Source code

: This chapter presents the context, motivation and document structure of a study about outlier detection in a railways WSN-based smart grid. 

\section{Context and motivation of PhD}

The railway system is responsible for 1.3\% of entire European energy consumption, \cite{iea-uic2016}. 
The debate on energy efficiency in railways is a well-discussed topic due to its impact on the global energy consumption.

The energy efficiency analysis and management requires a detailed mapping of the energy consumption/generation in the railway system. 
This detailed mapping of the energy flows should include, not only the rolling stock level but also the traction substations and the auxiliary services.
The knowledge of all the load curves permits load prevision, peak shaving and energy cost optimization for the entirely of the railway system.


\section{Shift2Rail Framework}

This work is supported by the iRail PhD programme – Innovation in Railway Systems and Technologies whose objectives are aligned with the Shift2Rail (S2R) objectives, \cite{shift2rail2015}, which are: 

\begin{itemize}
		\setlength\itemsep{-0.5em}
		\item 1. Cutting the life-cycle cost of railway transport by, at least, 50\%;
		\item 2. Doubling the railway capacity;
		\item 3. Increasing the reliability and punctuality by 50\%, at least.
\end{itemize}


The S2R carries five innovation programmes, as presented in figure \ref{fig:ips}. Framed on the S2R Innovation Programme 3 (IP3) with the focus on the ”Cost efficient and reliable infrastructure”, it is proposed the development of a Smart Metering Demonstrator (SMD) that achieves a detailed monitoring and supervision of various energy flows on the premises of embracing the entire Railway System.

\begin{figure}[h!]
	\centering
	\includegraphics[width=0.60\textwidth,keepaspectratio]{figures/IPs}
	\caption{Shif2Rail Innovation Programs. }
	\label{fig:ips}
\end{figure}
====================
* [Exercise instructions] Looking at each line of the records, count the ones where the word "consumption" appears, and report only the count.

* [Solution] 3